Collection entries:
########################################
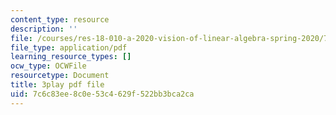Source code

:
 ```yaml
---
content_type: resource
description: ''
file: /courses/res-18-010-a-2020-vision-of-linear-algebra-spring-2020/7c6c83ee8c0e53c4629f522bb3bca2ca_j8hEnyOiwhw.pdf
file_type: application/pdf
learning_resource_types: []
ocw_type: OCWFile
resourcetype: Document
title: 3play pdf file
uid: 7c6c83ee-8c0e-53c4-629f-522bb3bca2ca
---
```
########################################
### [INSTRUCTIONS FOR THE TASK]
Could the entries be output exactly as written, but without their images?

### [RESULT OF THE TASK]
Source code

:
 ```yaml
---
content_type: resource
description: ''
file: /courses/res-18-010-a-2020-vision-of-linear-algebra-spring-2020/7c6c83ee8c0e53c4629f522bb3bca2ca_j8hEnyOiwhw.pdf
file_type: application/pdf
learning_resource_types: []
ocw_type: OCWFile
resourcetype: Document
title: 3play pdf file
uid: 7c6c83ee-8c0e-53c4-629f-522bb3bca2ca
---
```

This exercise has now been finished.